In photography's early days some of its most eagerly sought images were those brought back by explorers and travelers. These would satisfy people's curiosity about distant places like China, Egypt, and the American West. That same kind of curiosity exists today. People are fascinated with photographs of the surface of the moon, the landscape of Mars, and the appearance of other planets in the solar system.
Photographs in the mass-communication media have made the faces of political leaders, popular entertainers, and other celebrities familiar to the public. When a newsworthy event occurs photojournalists are there to record it. Photojournalists sometimes spend months covering a story. The result of such labor is often a powerful, revealing picture essay that probes far beneath the surface of events.
Photography is also essential to the advertising industry. In efforts to sell a product, attractive photographs of the item are used. Photography is also widely used in education and training within the academic world, industry, and the armed services.
Photographs are also often used in attempts to sway public opinion. Governments, political parties, and special-interest groups have long used the graphic representation and emotional impact of photographs to further their causes. Such use may result in destructive propaganda, such as that of the Nazis during the Third Reich.

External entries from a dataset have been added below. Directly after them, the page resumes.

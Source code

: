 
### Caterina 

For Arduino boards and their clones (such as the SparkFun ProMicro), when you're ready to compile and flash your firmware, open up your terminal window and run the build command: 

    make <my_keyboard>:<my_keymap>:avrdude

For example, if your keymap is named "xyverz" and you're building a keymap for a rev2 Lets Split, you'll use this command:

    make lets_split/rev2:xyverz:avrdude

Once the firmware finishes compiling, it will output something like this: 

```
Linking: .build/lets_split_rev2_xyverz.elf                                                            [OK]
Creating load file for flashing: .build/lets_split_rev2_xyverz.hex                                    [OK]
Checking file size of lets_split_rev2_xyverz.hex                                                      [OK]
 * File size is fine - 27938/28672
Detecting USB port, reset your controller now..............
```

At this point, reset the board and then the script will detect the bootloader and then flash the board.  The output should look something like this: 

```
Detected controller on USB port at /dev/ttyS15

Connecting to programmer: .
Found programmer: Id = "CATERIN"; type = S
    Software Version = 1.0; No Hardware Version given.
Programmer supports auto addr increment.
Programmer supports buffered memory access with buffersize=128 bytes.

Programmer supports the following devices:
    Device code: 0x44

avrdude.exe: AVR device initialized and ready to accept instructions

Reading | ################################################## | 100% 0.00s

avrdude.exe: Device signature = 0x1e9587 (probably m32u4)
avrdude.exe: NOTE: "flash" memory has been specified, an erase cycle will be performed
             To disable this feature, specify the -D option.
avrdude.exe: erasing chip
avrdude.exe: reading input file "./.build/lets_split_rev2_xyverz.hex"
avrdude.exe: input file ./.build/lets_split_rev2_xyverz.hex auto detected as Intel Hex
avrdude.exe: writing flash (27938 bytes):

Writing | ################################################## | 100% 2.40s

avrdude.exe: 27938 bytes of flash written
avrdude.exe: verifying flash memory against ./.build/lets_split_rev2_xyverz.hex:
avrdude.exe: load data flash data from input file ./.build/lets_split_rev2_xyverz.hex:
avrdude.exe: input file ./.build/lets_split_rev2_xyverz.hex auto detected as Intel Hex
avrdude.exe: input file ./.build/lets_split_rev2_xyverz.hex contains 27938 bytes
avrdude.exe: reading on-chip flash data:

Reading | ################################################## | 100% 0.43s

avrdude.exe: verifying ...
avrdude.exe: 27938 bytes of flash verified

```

Photography can also help to bring about desirable changes. Photographs of the Yellowstone region were instrumental in Congress's decision to establish that area as a national park, and photographs of child laborers helped to bring about legislation protecting children from exploitation.
What is videography
Videography
Videography refers to the process of capturing moving images on electronic media (e.g., videotape, hard disk, or solid state storage, streaming media). The term includes methods of electronic production and post production. It is the equivalent of cinematography, but with images recorded on electronic media instead of film stock.
The word combines "video" from Latin, meaning "I see" or "I apprehend", with the Greek terminal ending "graphy", meaning "to write". Its contemporary sense is rooted in an article titled "Videography: What Does It All Mean?" (American Cinematographer, October 1972).

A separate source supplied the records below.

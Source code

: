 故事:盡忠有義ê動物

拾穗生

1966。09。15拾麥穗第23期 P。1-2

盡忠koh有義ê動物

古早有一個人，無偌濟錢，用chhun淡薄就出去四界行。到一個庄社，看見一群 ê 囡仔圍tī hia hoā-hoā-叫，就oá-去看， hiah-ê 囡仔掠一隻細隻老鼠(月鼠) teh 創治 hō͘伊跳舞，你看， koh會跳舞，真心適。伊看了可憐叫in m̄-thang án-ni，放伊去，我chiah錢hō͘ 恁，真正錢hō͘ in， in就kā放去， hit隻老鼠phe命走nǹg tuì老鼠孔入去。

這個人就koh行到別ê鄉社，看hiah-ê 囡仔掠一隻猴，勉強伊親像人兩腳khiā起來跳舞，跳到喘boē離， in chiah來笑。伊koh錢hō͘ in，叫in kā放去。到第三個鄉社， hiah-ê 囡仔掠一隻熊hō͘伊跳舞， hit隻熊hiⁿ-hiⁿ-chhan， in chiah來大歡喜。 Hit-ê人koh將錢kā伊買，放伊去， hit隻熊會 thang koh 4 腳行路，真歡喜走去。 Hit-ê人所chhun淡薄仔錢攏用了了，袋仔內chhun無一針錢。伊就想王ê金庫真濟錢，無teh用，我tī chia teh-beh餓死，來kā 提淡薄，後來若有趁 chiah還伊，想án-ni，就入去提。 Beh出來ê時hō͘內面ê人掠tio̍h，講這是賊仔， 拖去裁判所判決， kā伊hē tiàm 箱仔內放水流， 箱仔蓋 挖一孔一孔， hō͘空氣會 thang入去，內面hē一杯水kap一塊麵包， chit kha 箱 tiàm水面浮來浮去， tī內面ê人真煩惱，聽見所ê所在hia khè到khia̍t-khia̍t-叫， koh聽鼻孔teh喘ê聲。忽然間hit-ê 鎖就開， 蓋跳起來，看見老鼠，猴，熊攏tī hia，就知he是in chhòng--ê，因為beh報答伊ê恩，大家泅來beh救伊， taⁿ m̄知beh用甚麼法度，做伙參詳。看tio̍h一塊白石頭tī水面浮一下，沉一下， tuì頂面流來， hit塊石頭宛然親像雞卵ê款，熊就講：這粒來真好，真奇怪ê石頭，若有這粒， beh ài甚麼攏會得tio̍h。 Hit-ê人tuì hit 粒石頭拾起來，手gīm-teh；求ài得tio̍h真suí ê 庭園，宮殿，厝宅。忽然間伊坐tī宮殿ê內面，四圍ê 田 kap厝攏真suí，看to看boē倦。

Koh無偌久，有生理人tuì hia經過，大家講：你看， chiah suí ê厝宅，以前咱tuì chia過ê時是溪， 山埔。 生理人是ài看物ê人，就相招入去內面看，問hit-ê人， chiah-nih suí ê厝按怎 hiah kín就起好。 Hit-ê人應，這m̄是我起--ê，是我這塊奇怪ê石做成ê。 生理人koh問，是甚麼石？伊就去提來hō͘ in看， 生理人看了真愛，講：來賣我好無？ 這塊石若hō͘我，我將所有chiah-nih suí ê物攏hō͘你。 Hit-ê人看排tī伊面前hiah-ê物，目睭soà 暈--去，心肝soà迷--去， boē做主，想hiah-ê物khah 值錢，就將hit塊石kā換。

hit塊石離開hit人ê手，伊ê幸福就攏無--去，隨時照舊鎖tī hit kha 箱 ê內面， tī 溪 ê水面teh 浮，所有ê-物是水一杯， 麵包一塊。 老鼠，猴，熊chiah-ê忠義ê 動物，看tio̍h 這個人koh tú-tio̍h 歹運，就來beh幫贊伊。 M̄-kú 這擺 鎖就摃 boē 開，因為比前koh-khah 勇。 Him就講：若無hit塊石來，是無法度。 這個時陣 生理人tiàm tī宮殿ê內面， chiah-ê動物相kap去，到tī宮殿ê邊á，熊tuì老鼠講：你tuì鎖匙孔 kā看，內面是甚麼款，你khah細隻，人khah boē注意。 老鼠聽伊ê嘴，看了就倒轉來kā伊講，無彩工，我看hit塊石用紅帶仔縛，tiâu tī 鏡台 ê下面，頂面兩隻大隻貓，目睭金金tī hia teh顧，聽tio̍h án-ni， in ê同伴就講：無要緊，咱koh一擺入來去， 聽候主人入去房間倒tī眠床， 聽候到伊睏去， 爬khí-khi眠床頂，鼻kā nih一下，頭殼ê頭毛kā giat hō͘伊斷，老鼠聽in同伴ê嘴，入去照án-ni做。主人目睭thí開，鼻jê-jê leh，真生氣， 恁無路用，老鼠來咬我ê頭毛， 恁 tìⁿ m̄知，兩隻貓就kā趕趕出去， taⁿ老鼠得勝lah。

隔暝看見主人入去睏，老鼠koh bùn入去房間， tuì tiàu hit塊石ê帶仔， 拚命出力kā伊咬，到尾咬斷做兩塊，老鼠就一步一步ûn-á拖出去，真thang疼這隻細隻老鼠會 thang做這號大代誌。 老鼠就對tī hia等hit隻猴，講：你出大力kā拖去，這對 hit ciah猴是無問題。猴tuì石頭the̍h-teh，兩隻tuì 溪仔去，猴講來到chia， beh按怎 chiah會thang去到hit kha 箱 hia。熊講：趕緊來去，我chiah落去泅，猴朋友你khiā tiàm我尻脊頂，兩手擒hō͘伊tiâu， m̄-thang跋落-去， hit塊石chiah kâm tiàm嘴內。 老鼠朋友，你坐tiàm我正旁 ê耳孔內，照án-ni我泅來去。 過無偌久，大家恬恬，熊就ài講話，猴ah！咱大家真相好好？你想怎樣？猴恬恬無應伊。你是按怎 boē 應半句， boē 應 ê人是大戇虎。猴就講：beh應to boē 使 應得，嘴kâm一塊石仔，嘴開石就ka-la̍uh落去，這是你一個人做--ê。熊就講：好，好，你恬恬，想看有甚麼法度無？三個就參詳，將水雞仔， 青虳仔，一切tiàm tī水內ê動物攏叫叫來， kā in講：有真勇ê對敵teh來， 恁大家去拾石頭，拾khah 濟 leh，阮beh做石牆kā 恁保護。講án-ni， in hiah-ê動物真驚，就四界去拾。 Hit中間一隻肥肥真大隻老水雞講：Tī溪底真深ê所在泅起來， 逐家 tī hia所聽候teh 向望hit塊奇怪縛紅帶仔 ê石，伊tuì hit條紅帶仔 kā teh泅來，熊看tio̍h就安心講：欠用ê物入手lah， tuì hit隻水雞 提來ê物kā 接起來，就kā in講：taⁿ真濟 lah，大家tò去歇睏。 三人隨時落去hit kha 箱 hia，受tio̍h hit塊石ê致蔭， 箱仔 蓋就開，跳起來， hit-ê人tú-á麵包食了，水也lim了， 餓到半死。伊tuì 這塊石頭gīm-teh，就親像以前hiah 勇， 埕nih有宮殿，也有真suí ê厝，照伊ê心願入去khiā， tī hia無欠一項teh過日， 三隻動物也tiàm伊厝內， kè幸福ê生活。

The advent of digital imaging in the late 20th century began to blur the distinction between videography and cinematography.
The videography market has grown to include distribution as well as production. With this growth has come market segmentation, based on the application: event video, corporate video, broadcast video, etc.
The advent of the Internet has created a global environment where videography covers many more fields than just shooting video with a camera. Included under the videography umbrella are digital animation (such as Flash), gaming, web streaming, video blogging, still slideshows, remote sensing, spatial imaging, medical imaging, and in general the production of most bitmap- and vector-based assets. As the field progresses videographers may produce their assets entirely on a computer without ever involving an imaging device, using software-driven solutions. Moreover, the very concept of sociality and privacy are being reformed by the proliferation of cell-phone video cameras, which are spreading at an exceptional rate in industrialized societies.
A videographer may be the person actually operating the camera or he or she may be the person in charge of the visual design of a production (the latter being the equivalent of a cinematographer).
Videography also refers to the compiling of an artist's music videos or video releases (compare with "filmography" or "discography").